● TASK INSTRUCTIONS: Whenever "péché" appears in a line, please copy that line from the data.

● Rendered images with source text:
* * * * * * *

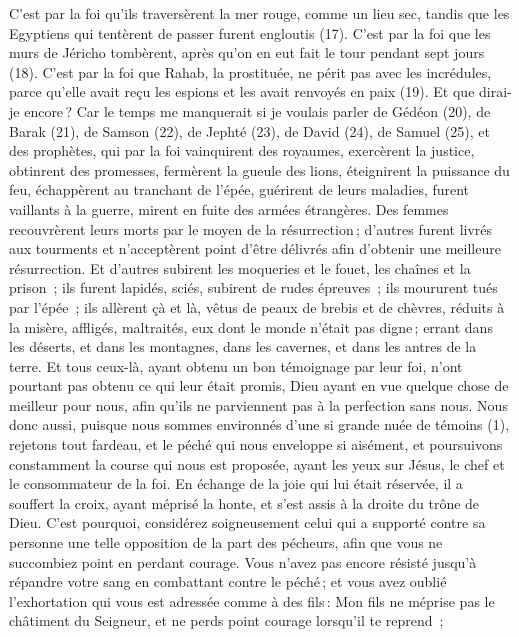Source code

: \begin{multicols}{2}
C’est par la foi qu’ils traversèrent la mer rouge, comme un lieu sec, tandis que les Egyptiens qui tentèrent de passer furent engloutis (17).
C’est par la foi que les murs de Jéricho tombèrent, après qu'on en eut fait le tour pendant sept jours (18).
C’est par la foi que Rahab, la prostituée, ne périt pas avec les incrédules, parce qu’elle avait reçu les espions et les avait renvoyés en paix (19).
Et que dirai-je encore ? Car le temps me manquerait si je voulais parler de Gédéon (20), de Barak (21), de Samson (22), de Jephté (23), de David (24), de Samuel (25), et des prophètes,
qui par la foi vainquirent des royaumes, exercèrent la justice, obtinrent des promesses, fermèrent la gueule des lions,
éteignirent la puissance du feu, échappèrent au tranchant de l’épée, guérirent de leurs maladies, furent vaillants à la guerre, mirent en fuite des armées étrangères.
Des femmes recouvrèrent leurs morts par le moyen de la résurrection ; d'autres furent livrés aux tourments et n’acceptèrent point d'être délivrés afin d'obtenir une meilleure résurrection.
Et d'autres subirent les moqueries et le fouet, les chaînes et la prison ;
ils furent lapidés, sciés, subirent de rudes épreuves ; ils moururent tués par l'épée ; ils allèrent çà et là, vêtus de peaux de brebis et de chèvres, réduits à la misère, affligés, maltraités,
eux dont le monde n'était pas digne ; errant dans les déserts, et dans les montagnes, dans les cavernes, et dans les antres de la terre.
Et tous ceux-là, ayant obtenu un bon témoignage par leur foi, n'ont pourtant pas obtenu ce qui leur était promis,
Dieu ayant en vue quelque chose de meilleur pour nous, afin qu'ils ne parviennent pas à la perfection sans nous.
\VerseOne{}Nous donc aussi, puisque nous sommes environnés d'une si grande nuée de témoins (1), rejetons tout fardeau, et le péché qui nous enveloppe si aisément, et poursuivons constamment la course qui nous est proposée,
ayant les yeux sur Jésus, le chef et le consommateur de la foi. En échange de la joie qui lui était réservée, il a souffert la croix, ayant méprisé la honte, et s'est assis à la droite du trône de Dieu.
C'est pourquoi, considérez soigneusement celui qui a supporté contre sa personne une telle opposition de la part des pécheurs, afin que vous ne succombiez point en perdant courage.
Vous n'avez pas encore résisté jusqu'à répandre votre sang en combattant contre le péché ;
et vous avez oublié l'exhortation qui vous est adressée comme à des fils : Mon fils ne méprise pas le châtiment du Seigneur, et ne perds point courage lorsqu’il te reprend ;

\end{multicols}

* * * * * * *

● SOLUTION:
\VerseOne{}Nous donc aussi, puisque nous sommes environnés d'une si grande nuée de témoins (1), rejetons tout fardeau, et le péché qui nous enveloppe si aisément, et poursuivons constamment la course qui nous est proposée,
Vous n'avez pas encore résisté jusqu'à répandre votre sang en combattant contre le péché ;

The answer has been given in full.